The headquarters for the organization in the United States was run out of a mosque, Al Farouq, in Brooklyn. But funds were also supplied from several mosques in New Jersey which both Nosair and the Blind Sheik had visited and maintained ties with.
In February of 1993 a truck loaded with explosives was detonated in the World Trade Center by radical islamists. The jihad had now moved from a single killing to an attack on innocent civilians and a landmark structure in the United States.
In the investigation that followed conducted by Federal, State, and City law enforcement, names, locations, and the activities of the conspirators were outlined in the successful prosecution by the US Attorney’s Office. Once again El Sayyid Nosair was involved in the jihad. From his cell in Attica state prison he was able to contact individuals in New Jersey and who were constructing the truck bomb. Among the other perpetrators led by Ramzi Yousef, were individuals such as Ibrahim al Gabrowny, Nosair’s cousin, and Mohammed Salameh. Both lived and attended mosques in New Jersey.
The connection between the mosques in the New York city area and Jersey mosques
was provided by non other than Sirhaj Wahhaj, who, in addition to his duties as the leader of a New York City mosque, was the first Islamic clergy to offer an invocation (opening prayer) before the US House of Representatives. Wahhaj was an unindicted co-conspirator in the case who was called to testify during the first World Trade Center trial. In his testimony he talked of an incident at the El Salaam Mosque in New Jersey involving Sheik Abdel Rahman and his followers.
Wahhaj stated that several months prior to the bombing there was an incident in the El Salaam Mosque Jersey City. At that time he, Wahhaj, had just left another Islamic Center in New Jersey, when he “just happened to drive by” the mosque where several of the individuals convicted in the first World Trade Center Bombing were attending. Wahhaj admitted that he knew Sheik Abdel Rahman as well as the others in the Jersey mosque. The same violent rhetoric calling for jihad was preached in every mosque the Blind Sheik and his followers went to in the United States, including the ones in New Jersey.
Court records clearly revealed that the terrorists who planned the attack in New York City lived and were attending mosques in New Jersey.

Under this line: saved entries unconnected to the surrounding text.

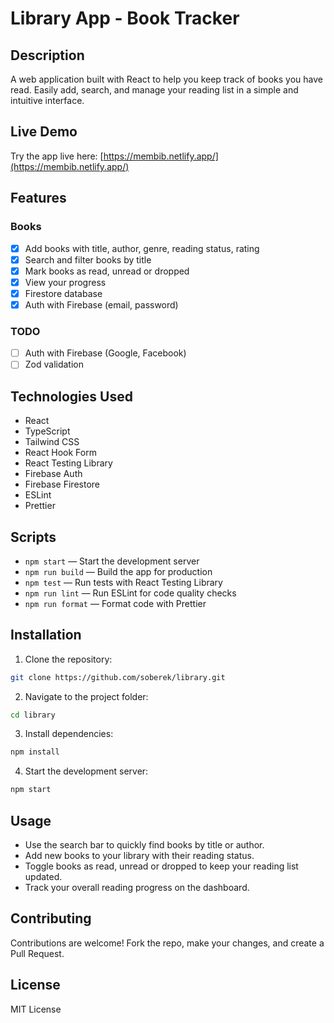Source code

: # Library App - Book Tracker

## Description

A web application built with React to help you keep track of books you have read. Easily add, search, and manage your reading list in a simple and intuitive interface.

## Live Demo

Try the app live here: [https://membib.netlify.app/](https://membib.netlify.app/)

## Features

### Books

- [x] Add books with title, author, genre, reading status, rating
- [x] Search and filter books by title
- [x] Mark books as read, unread or dropped
- [x] View your progress
- [x] Firestore database
- [x] Auth with Firebase (email, password)

### TODO

- [ ] Auth with Firebase (Google, Facebook)
- [ ] Zod validation

## Technologies Used

- React
- TypeScript
- Tailwind CSS
- React Hook Form
- React Testing Library
- Firebase Auth
- Firebase Firestore
- ESLint
- Prettier

## Scripts

- `npm start` — Start the development server
- `npm run build` — Build the app for production
- `npm test` — Run tests with React Testing Library
- `npm run lint` — Run ESLint for code quality checks
- `npm run format` — Format code with Prettier

## Installation

1. Clone the repository:

```bash
git clone https://github.com/soberek/library.git
```

2. Navigate to the project folder:

```bash
cd library
```

3. Install dependencies:

```bash
npm install
```

4. Start the development server:

```bash
npm start
```

## Usage

- Use the search bar to quickly find books by title or author.
- Add new books to your library with their reading status.
- Toggle books as read, unread or dropped to keep your reading list updated.
- Track your overall reading progress on the dashboard.

## Contributing

Contributions are welcome! Fork the repo, make your changes, and create a Pull Request.

## License

MIT License
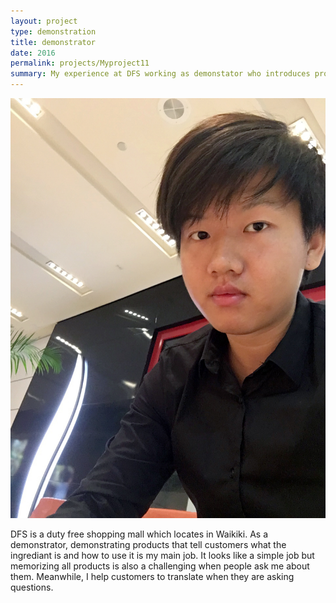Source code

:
 ```yaml
---
layout: project
type: demonstration
title: demonstrator
date: 2016
permalink: projects/Myproject11
summary: My experience at DFS working as demonstator who introduces products to customers.
---
```

<img class="ui medium right floated rounded image" src="../images/IMG_5197.JPG">

DFS is a duty free shopping mall which locates in Waikiki.  As a demonstrator, demonstrating products that tell customers what the ingrediant is and how to use it is my main job.  It looks like a simple job but memorizing all products is also a challenging when people ask me about them.  Meanwhile, I help customers to translate when they are asking questions.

Inmate visitor and phone records of El Sayyid Nosair clearly showed communication with individuals from New Jersey who were attending mosques in New Jersey. If that wasn’t enough, the very truck that was loaded with explosives was rented in New Jersey.

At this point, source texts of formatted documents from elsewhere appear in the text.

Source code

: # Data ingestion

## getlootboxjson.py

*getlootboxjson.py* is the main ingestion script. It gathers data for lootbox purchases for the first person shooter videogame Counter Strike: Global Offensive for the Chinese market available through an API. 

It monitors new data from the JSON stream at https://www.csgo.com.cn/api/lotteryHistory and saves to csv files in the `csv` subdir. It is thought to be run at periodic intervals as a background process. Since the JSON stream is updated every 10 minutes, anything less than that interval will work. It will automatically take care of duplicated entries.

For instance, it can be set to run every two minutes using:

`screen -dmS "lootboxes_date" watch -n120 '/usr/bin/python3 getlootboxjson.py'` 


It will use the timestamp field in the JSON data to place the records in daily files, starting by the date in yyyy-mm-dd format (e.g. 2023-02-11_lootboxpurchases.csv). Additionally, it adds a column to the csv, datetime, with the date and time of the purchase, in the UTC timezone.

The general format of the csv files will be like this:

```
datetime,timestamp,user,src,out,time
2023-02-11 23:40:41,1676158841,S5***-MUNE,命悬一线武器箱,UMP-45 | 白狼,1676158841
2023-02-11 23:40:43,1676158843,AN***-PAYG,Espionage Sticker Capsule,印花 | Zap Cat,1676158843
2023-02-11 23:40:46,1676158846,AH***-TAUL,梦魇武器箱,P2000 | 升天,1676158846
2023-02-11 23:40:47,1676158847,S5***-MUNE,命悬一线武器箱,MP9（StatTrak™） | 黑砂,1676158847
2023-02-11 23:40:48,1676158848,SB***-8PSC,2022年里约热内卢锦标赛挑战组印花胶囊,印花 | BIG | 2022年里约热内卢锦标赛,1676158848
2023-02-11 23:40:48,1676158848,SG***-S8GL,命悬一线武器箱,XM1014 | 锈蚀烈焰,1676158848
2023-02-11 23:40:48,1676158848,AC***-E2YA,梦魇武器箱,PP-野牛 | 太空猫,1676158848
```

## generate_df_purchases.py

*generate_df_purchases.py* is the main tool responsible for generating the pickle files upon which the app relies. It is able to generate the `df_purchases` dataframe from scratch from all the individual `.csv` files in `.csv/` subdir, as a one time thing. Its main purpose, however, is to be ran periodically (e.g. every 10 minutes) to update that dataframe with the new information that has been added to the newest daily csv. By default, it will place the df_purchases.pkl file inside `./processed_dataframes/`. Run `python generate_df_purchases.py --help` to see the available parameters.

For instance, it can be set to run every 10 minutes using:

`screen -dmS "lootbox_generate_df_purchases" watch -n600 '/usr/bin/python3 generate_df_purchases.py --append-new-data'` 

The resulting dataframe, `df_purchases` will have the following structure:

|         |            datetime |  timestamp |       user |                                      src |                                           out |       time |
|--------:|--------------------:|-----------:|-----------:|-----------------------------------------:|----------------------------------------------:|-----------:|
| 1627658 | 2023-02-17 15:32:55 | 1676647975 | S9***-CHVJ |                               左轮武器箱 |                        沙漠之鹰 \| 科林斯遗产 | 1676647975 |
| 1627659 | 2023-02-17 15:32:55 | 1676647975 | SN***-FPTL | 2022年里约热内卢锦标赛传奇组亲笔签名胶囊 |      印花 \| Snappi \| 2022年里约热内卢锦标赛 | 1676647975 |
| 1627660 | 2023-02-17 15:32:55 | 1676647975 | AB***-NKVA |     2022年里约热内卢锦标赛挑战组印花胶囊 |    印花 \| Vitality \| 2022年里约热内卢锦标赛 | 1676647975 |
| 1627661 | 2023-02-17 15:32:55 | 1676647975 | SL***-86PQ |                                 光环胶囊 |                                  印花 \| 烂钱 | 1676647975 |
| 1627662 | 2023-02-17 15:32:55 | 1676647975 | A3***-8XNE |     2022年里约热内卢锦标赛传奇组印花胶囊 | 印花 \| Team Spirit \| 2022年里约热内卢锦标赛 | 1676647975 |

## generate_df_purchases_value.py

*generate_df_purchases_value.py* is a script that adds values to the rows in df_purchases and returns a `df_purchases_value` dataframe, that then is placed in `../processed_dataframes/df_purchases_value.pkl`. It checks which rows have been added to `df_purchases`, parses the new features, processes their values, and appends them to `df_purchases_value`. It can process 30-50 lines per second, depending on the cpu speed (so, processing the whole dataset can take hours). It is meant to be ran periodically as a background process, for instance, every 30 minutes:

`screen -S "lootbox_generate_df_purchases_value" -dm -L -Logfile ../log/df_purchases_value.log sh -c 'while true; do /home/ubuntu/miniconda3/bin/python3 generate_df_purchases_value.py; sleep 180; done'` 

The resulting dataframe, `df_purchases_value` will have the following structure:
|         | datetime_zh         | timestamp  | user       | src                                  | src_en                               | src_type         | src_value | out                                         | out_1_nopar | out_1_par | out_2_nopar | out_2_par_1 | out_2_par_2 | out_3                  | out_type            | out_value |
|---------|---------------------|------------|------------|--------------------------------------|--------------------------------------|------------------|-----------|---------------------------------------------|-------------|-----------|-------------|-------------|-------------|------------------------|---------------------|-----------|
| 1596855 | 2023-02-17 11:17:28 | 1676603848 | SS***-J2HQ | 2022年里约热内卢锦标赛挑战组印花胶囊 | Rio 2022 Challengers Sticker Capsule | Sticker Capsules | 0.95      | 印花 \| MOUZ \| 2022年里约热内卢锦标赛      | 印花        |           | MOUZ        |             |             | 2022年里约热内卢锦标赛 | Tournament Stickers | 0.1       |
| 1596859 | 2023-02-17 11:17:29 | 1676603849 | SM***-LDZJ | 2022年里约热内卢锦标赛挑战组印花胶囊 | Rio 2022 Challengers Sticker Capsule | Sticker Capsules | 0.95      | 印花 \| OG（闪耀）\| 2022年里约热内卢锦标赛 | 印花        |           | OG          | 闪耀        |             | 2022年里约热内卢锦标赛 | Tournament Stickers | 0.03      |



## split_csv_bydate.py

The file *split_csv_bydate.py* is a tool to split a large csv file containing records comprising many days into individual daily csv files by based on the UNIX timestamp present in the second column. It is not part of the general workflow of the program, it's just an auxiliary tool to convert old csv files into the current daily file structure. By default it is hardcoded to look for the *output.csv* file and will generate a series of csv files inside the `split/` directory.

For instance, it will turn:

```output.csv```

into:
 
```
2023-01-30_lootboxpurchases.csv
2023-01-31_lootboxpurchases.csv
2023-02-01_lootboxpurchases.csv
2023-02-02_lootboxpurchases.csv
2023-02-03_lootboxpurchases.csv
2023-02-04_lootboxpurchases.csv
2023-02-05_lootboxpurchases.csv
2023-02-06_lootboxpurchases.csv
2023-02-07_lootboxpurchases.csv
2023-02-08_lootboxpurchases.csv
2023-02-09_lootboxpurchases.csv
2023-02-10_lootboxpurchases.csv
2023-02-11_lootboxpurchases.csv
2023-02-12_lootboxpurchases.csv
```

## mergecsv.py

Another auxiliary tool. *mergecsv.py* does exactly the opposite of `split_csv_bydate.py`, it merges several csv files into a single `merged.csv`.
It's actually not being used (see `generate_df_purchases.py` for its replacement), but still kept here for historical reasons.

SO the question is, should NYPD wait until the terrorists bent on attacking the city cross over the George Washington Bridge before they start to investigate or gather intelligence?
That would be ridiculous. The philosophy that drives Commissioner Kelly and the NYPD to station Detectives overseas to glean real time live information of terrorist attacks or to follow any lead anywhere in protecting the city is rock solid and founded not on abusing civil liberties, but protecting them.
Investigative journalism is necessary for a strong vibrant free press. But a lopsided story that fails to look at the history of radical terrorists in New Jersey’s Islamic Centers is myopic and does not give an accurate view of the facts.